PROVIDED RECORDS
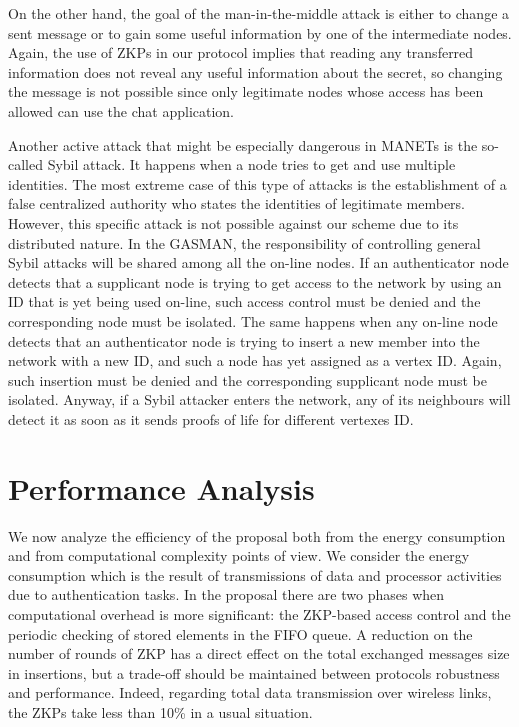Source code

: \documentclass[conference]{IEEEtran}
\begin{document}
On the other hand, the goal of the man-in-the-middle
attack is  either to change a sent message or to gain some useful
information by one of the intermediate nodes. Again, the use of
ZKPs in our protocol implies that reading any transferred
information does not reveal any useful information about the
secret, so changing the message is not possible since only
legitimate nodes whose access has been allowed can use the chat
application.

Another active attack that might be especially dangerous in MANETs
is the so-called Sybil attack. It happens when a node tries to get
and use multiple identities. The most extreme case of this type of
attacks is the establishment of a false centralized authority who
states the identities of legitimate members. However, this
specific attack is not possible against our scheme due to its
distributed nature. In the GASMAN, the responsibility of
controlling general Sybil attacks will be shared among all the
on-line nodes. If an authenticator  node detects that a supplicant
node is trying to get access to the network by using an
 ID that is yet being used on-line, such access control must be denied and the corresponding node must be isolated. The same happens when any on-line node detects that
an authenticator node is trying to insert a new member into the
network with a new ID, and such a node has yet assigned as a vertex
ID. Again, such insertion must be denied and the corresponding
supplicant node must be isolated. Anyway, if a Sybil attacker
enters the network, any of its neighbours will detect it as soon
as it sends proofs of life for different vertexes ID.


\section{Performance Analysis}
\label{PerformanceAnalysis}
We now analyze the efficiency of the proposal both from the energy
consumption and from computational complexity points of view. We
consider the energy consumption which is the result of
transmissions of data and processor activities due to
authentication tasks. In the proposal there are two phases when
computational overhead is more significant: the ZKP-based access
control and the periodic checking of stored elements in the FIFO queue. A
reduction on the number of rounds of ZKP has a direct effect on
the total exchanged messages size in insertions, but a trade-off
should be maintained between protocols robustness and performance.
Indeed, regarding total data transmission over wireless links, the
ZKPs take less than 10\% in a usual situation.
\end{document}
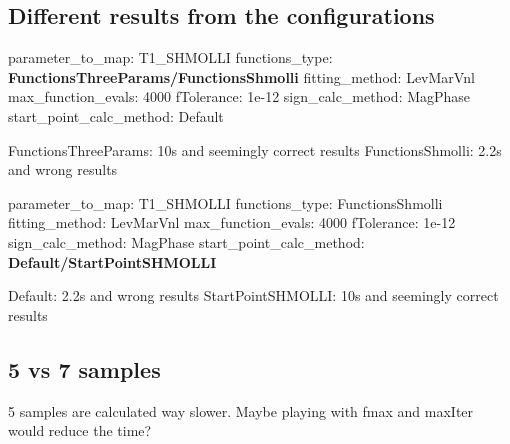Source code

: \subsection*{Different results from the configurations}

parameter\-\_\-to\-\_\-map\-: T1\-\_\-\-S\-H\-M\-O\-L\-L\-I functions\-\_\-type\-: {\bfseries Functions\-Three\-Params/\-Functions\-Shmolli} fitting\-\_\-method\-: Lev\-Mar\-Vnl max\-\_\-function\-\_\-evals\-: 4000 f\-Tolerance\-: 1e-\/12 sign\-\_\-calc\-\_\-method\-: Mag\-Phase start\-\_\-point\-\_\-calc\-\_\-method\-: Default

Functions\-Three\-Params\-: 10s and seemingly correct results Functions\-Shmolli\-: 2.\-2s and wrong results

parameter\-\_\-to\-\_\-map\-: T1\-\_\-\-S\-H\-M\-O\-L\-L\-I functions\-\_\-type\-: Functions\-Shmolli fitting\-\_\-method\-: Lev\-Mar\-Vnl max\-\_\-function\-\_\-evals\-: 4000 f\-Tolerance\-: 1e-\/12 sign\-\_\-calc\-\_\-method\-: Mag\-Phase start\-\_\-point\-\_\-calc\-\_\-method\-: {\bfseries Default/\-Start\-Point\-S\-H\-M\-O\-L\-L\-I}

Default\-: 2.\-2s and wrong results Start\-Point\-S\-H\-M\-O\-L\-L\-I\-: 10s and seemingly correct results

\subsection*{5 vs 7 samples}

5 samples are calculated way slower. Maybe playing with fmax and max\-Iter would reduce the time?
---
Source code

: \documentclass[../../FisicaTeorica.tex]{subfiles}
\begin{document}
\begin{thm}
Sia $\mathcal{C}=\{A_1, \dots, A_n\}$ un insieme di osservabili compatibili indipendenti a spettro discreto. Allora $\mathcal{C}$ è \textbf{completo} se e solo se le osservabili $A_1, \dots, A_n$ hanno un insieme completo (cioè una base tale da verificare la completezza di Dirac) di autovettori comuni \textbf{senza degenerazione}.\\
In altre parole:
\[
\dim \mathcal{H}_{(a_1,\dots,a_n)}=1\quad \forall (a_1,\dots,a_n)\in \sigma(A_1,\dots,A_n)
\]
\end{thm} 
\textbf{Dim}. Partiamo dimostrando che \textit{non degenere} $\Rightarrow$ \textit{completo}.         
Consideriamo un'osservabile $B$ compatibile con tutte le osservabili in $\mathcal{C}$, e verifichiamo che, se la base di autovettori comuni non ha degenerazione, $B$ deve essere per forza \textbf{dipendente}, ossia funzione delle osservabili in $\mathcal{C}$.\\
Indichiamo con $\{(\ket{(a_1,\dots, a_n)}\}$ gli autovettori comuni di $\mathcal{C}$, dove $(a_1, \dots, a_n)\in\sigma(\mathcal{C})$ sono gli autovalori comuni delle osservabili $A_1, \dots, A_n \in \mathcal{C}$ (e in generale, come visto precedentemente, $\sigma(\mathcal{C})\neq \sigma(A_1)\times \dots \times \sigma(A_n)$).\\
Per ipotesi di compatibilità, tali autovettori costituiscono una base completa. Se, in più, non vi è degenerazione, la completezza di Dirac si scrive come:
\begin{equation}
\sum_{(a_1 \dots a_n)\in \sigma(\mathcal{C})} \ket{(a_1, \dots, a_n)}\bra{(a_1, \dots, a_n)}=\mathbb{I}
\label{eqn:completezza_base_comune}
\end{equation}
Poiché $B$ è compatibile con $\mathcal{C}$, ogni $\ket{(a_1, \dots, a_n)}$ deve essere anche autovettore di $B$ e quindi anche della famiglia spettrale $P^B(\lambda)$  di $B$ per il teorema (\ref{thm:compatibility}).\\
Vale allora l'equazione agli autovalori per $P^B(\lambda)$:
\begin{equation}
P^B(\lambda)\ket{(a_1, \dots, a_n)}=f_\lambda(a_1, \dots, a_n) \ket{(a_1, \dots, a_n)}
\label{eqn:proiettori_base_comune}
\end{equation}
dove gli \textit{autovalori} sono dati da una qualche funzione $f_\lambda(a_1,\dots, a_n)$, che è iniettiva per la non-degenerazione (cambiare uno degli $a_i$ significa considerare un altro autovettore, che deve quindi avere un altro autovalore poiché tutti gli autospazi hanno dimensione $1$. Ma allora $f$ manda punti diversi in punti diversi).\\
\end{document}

WHAT YOU WILL DO
Scan the records above for the lines holding "controlling general Sybil" and "node is trying to get". Transcribe those two and every line between them word for word, and no others.

WRITTEN SOLUTION
controlling general Sybil attacks will be shared among all the
on-line nodes. If an authenticator  node detects that a supplicant
node is trying to get access to the network by using an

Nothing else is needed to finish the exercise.